I just recently learned that Wagners Ring Cycle was what tolkien based lord of the rings on. Looks really good. Opera really gets on my nerves sometimes though because the acting ability of the singers can be atrocious and when it is i believe it ruins the whole thing. Opera is supposed to be about a multimedia experience with art/poetry/song/music/acting/dance and all sorts
it is really good...if yer don't mind sitting in the opera house for three nights running lotsa peeps do an abridged version on stage tho'.....worth it just for Ride of the Valkyrie
Four nights actually. And it's really worth it, seeing the full thing. If you don't like the acting, listen to it on CD. You can follow along with the booklet and just let your mind imagine the action. Wagner lets you do that, his imagery is very vivid.

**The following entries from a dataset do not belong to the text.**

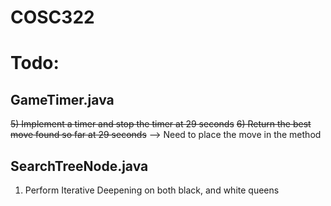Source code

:# COSC322

# Todo:

GameTimer.java
--------------
~~5) Implement a timer and stop the timer at 29 seconds~~
~~6) Return the best move found so far at 29 seconds~~ --> Need to place the move in the method

SearchTreeNode.java
-------------------
1) Perform Iterative Deepening on both black, and white queens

Actually, "The Lord of the Rings" wasn't so much based on Wagner as on the same Northern European mythology. Actually, Tolkien said of Wagner's Ring, ""Both rings were round, and there the resemblance ceases." I do enjoy both of them, though. Although, not so much Wagner's ring as some of his other operas. The Grateful Dead cancelled several of their 20th anniversary concerts to see The Ring Cycle at the San Francisco Opera. Apparently, they were great fans.

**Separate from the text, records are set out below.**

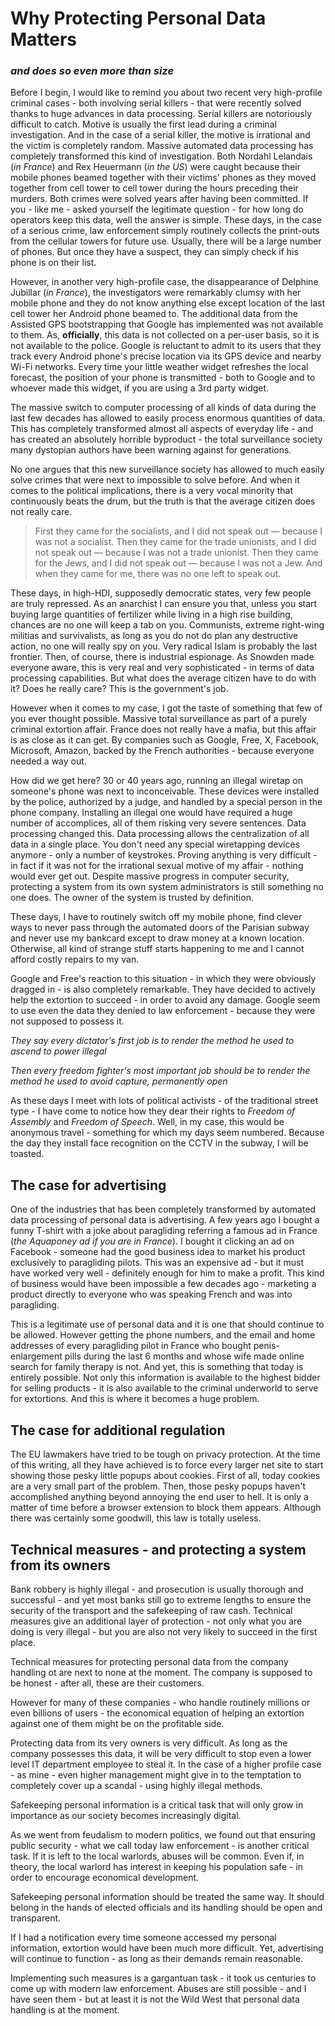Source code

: # Why Protecting Personal Data Matters

### *and does so even more than size*

Before I begin, I would like to remind you about two recent very high-profile criminal cases - both involving serial killers - that were recently solved thanks to huge advances in data processing. Serial killers are notoriously difficult to catch. Motive is usually the first lead during a criminal investigation. And in the case of a serial killer, the motive is irrational and the victim is completely random. Massive automated data processing has completely transformed this kind of investigation. Both Nordahl Lelandais (*in France*) and Rex Heuermann (*in the US*) were caught because their mobile phones beamed together with their victims' phones as they moved together from cell tower to cell tower during the hours preceding their murders. Both crimes were solved years after having been committed. If you - like me - asked yourself the legitimate question - for how long do operators keep this data, well the answer is simple. These days, in the case of a serious crime, law enforcement simply routinely collects the print-outs from the cellular towers for future use. Usually, there will be a large number of phones. But once they have a suspect, they can simply check if his phone is on their list.

However, in another very high-profile case, the disappearance of Delphine Jubillar (*in France*), the investigators were remarkably clumsy with her mobile phone and they do not know anything else except location of the last cell tower her Android phone beamed to. The additional data from the Assisted GPS bootstrapping that Google has implemented was not available to them. As, **officially**, this data is not collected on a per-user basis, so it is not available to the police. Google is reluctant to admit to its users that they track every Android phone's precise location via its GPS device and nearby Wi-Fi networks. Every time your little weather widget refreshes the local forecast, the position of your phone is transmitted - both to Google and to whoever made this widget, if you are using a 3rd party widget.

The massive switch to computer processing of all kinds of data during the last few decades has allowed to easily process enormous quantities of data. This has completely transformed almost all aspects of everyday life - and has created an absolutely horrible byproduct - the total surveillance society many dystopian authors have been warning against for generations.

No one argues that this new surveillance society has allowed to much easily solve crimes that were next to impossible to solve before. And when it comes to the political implications, there is a very vocal minority that continuously beats the drum, but the truth is that the average citizen does not really care.

> First they came for the socialists, and I did not speak out — because I was not a socialist.
Then they came for the trade unionists, and I did not speak out — because I was not a trade unionist.
Then they came for the Jews, and I did not speak out — because I was not a Jew.
And when they came for me, there was no one left to speak out.

These days, in high-HDI, supposedly democratic states, very few people are truly repressed. As an anarchist I can ensure you that, unless you start buying large quantities of fertilizer while living in a high rise building, chances are no one will keep a tab on you. Communists, extreme right-wing militias and survivalists, as long as you do not do plan any destructive action, no one will really spy on you. Very radical Islam is probably the last frontier. Then, of course, there is industrial espionage. As Snowden made everyone aware, this is very real and very sophisticated - in terms of data processing capabilities. But what does the average citizen have to do with it? Does he really care? This is the government's job.

However when it comes to my case, I got the taste of something that few of you ever thought possible. Massive total surveillance as part of a purely criminal extortion affair. France does not really have a mafia, but this affair is as close as it can get. By companies such as Google, Free, X, Facebook, Microsoft, Amazon, backed by the French authorities - because everyone needed a way out.

How did we get here? 30 or 40 years ago, running an illegal wiretap on someone's phone was next to inconceivable. These devices were installed by the police, authorized by a judge, and handled by a special person in the phone company. Installing an illegal one would have required a huge number of accomplices, all of them risking very severe sentences. Data processing changed this. Data processing allows the centralization of all data in a single place. You don't need any special wiretapping devices anymore - only a number of keystrokes. Proving anything is very difficult - in fact if it was not for the irrational sexual motive of my affair - nothing would ever get out. Despite massive progress in computer security, protecting a system from its own system administrators is still something no one does. The owner of the system is trusted by definition.

These days, I have to routinely switch off my mobile phone, find clever ways to never pass through the automated doors of the Parisian subway and never use my bankcard except to draw money at a known location. Otherwise, all kind of strange stuff starts happening to me and I cannot afford costly repairs to my van.

Google and Free's reaction to this situation - in which they were obviously dragged in - is also completely remarkable. They have decided to actively help the extortion to succeed - in order to avoid any damage. Google seem to use even the data they denied to law enforcement - because they were not supposed to possess it.

*They say every dictator's first job is to render the method he used to ascend to power illegal*

*Then every freedom fighter's most important job should be to render the method he used to avoid capture, permanently open*

As these days I meet with lots of political activists - of the traditional street type - I have come to notice how they dear their rights to *Freedom of Assembly* and *Freedom of Speech*. Well, in my case, this would be anonymous travel - something for which my days seem numbered. Because the day they install face recognition on the CCTV in the subway, I will be toasted.

## The case for advertising

One of the industries that has been completely transformed by automated data processing of personal data is advertising. A few years ago I bought a funny T-shirt with a joke about paragliding referring a famous ad in France (*the Aquaponey ad if you are in France*). I bought it clicking an ad on Facebook - someone had the good business idea to market his product exclusively to paragliding pilots. This was an expensive ad - but it must have worked very well - definitely enough for him to make a profit. This kind of business would have been impossible a few decades ago - marketing a product directly to everyone who was speaking French and was into paragliding.

This is a legitimate use of personal data and it is one that should continue to be allowed. However getting the phone numbers, and the email and home addresses of every paragliding pilot in France who bought penis-enlargement pills during the last 6 months and whose wife made online search for family therapy is not. And yet, this is something that today is entirely possible. Not only this information is available to the highest bidder for selling products - it is also available to the criminal underworld to serve for extortions. And this is where it becomes a huge problem.

## The case for additional regulation

The EU lawmakers have tried to be tough on privacy protection. At the time of this writing, all they have achieved is to force every larger net site to start showing those pesky little popups about cookies. First of all, today cookies are a very small part of the problem. Then, those pesky popups haven't accomplished anything beyond annoying the end user to hell. It is only a matter of time before a browser extension to block them appears. Although there was certainly some goodwill, this law is totally useless.

## Technical measures - and protecting a system from its owners

Bank robbery is highly illegal - and prosecution is usually thorough and successful - and yet most banks still go to extreme lengths to ensure the security of the transport and the safekeeping of raw cash. Technical measures give an additional layer of protection - not only what you are doing is very illegal - but you are also not very likely to succeed in the first place.

Technical measures for protecting personal data from the company handling ot are next to none at the moment. The company is supposed to be honest - after all, these are their customers.

However for many of these companies - who handle routinely millions or even billions of users - the economical equation of helping an extortion against one of them might be on the profitable side.

Protecting data from its very owners is very difficult. As long as the company possesses this data, it will be very difficult to stop even a lower level IT department employee to steal it. In the case of a higher profile case - as mine - even higher management might give in to the temptation to completely cover up a scandal - using highly illegal methods.

Safekeeping personal information is a critical task that will only grow in importance as our society becomes increasingly digital.

As we went from feudalism to modern politics, we found out that ensuring public security - what we call today law enforcement - is another critical task. If it is left to the local warlords, abuses will be common. Even if, in theory, the local warlord has interest in keeping his population safe - in order to encourage economical development.

Safekeeping personal information should be treated the same way. It should belong in the hands of elected officials and its handling should be open and transparent.

If I had a notification every time someone accessed my personal information, extortion would have been much more difficult. Yet, advertising will continue to function - as long as their demands remain reasonable.

Implementing such measures is a gargantuan task - it took us centuries to come up with modern law enforcement. Abuses are still possible - and I have seen them - but at least it is not the Wild West that personal data handling is at the moment.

Tolkien was a bit stubborn, admittedly. Both rings were cursed, gave enormous power and caused all to strive for them. It did not really feel like the ring was as central to Wagner's work as it was to LOTR, it was just part of the plot and it was important in a literal sense to what happens, whereas in LOTR it was important symbolically and at the centre of the events through most of the book.
I had to write an essay on Wagner as part of my study of 19th Century music, I didn't know anything by him except Valkyries and the wedding march but he really was a fascinating guy. He practically invented the techniques used by modern film score composers as well as completely reinventing opera - in fact he didn't like to call his works operas, he preferred the term "music drama". Unfortunately he was also a massive racist, but hey.
Der Ring des Nibelungen was my first Opera. Got it as a birthday present from my father. Although I love that one, I'm not big on Wagnerian opera. I think my two favorites are Il Trovatore and Don Giovanni. How metal is it when you're so evil that a statue comes to life and drags you down to hell? Best scene in stage entertainment. -BlkBks
I dreamed I wrote a libretto called "The Terrorist." It was about the relationship between Jesus and Judas, and the politics of the time. In the dream, Philip Glass wrote the score.
Nowadays the singers are expected to act. I'm studying opera in school and we have to take at least four semesters of acting classes. Maybe 50 years ago the singers were bad actors, but that doesn't fly in the industry these days.